** Information given **
:::

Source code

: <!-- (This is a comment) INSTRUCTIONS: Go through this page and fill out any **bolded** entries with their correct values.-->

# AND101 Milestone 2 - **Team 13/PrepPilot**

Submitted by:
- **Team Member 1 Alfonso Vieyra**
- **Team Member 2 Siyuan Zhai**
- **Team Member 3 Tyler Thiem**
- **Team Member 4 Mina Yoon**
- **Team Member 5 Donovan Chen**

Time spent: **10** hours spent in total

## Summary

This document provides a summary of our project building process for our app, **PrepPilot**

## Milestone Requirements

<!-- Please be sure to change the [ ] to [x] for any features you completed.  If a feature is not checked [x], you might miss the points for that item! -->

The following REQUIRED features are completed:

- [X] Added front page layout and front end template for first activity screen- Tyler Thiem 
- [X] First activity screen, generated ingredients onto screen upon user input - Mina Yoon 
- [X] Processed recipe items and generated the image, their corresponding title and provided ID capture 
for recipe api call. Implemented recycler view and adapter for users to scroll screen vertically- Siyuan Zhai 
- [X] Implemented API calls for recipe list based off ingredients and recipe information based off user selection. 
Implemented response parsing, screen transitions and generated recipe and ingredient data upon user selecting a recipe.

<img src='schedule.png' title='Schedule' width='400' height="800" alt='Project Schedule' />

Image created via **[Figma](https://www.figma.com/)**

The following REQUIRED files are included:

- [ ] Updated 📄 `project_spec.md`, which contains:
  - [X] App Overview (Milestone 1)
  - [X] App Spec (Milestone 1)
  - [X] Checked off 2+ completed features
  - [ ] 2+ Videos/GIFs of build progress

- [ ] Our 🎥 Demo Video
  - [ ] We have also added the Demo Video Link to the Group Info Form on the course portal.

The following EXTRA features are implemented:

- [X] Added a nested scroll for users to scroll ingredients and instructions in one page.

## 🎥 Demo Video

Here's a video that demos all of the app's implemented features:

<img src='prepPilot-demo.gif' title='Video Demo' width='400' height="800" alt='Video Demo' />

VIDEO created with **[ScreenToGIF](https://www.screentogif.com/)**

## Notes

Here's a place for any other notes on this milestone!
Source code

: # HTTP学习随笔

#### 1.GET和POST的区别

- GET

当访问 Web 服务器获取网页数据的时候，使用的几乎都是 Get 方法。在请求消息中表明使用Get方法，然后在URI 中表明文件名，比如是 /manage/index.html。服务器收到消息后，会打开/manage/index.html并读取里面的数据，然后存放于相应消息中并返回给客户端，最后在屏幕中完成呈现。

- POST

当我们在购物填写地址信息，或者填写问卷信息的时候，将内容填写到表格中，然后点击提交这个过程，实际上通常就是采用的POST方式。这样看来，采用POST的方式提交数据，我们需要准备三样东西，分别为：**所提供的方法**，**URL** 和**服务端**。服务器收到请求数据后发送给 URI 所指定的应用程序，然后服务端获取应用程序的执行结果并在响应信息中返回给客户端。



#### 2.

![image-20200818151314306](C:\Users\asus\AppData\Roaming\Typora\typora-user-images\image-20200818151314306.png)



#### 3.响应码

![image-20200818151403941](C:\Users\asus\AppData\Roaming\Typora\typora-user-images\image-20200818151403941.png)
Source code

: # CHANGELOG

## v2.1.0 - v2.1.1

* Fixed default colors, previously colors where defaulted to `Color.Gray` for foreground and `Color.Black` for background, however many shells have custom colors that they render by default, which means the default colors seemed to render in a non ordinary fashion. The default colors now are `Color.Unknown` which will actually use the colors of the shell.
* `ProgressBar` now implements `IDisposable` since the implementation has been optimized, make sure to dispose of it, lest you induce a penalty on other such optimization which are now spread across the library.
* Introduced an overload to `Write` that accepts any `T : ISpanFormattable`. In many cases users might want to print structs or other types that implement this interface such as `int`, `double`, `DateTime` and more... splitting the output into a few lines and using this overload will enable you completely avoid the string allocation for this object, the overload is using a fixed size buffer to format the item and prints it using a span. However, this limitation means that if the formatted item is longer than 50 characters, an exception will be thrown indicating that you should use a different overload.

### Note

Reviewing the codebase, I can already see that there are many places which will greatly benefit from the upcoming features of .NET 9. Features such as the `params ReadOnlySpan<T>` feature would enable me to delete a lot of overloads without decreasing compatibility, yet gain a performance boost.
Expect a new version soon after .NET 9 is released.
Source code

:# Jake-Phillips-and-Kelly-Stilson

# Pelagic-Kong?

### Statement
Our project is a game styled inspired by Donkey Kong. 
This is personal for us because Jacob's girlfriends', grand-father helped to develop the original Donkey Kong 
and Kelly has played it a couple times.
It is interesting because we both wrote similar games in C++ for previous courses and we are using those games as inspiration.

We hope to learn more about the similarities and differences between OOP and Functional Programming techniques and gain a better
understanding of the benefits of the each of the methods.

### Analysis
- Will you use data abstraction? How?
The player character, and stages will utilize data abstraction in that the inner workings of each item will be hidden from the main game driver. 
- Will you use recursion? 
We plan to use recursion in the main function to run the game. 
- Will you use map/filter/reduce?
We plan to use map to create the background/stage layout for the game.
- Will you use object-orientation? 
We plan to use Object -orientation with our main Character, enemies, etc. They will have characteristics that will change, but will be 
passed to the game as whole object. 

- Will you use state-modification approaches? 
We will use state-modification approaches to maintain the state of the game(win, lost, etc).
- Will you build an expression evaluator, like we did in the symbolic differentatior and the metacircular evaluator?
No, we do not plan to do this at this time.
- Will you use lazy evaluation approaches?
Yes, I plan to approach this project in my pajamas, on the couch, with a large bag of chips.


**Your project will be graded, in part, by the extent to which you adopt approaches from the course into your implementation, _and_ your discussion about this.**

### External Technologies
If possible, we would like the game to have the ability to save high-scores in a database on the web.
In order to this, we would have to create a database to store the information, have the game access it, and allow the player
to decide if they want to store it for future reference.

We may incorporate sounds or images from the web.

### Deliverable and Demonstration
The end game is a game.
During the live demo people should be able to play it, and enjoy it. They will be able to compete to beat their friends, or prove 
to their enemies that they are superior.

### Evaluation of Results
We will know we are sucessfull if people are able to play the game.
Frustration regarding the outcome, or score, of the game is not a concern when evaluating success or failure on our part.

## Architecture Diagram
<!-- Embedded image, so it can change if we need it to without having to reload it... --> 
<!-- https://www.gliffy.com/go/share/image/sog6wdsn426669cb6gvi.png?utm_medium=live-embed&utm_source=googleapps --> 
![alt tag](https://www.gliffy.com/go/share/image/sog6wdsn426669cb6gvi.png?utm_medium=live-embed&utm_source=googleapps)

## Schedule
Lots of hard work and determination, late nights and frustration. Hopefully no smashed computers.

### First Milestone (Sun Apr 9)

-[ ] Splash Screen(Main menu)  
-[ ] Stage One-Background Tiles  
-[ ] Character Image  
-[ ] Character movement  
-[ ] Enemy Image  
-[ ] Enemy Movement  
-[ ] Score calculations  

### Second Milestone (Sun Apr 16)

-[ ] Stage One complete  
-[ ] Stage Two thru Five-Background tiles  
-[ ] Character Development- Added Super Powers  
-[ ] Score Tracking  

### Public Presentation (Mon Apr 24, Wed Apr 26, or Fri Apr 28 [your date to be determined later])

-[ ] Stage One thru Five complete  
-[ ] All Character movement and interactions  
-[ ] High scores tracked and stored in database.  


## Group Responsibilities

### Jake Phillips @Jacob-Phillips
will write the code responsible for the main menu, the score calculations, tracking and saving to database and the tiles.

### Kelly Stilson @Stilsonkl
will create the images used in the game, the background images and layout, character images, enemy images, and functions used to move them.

:::

** The task **
Every line above from the line with "-[ ] Enemy Image" to the line with "-[ ] All Character", inclusive, must be returned exactly; no other line belongs in the reply.

** Answer to the exercise **
-[ ] Enemy Image  
-[ ] Enemy Movement  
-[ ] Score calculations  

### Second Milestone (Sun Apr 16)

-[ ] Stage One complete  
-[ ] Stage Two thru Five-Background tiles  
-[ ] Character Development- Added Super Powers  
-[ ] Score Tracking  

### Public Presentation (Mon Apr 24, Wed Apr 26, or Fri Apr 28 [your date to be determined later])

-[ ] Stage One thru Five complete  
-[ ] All Character movement and interactions  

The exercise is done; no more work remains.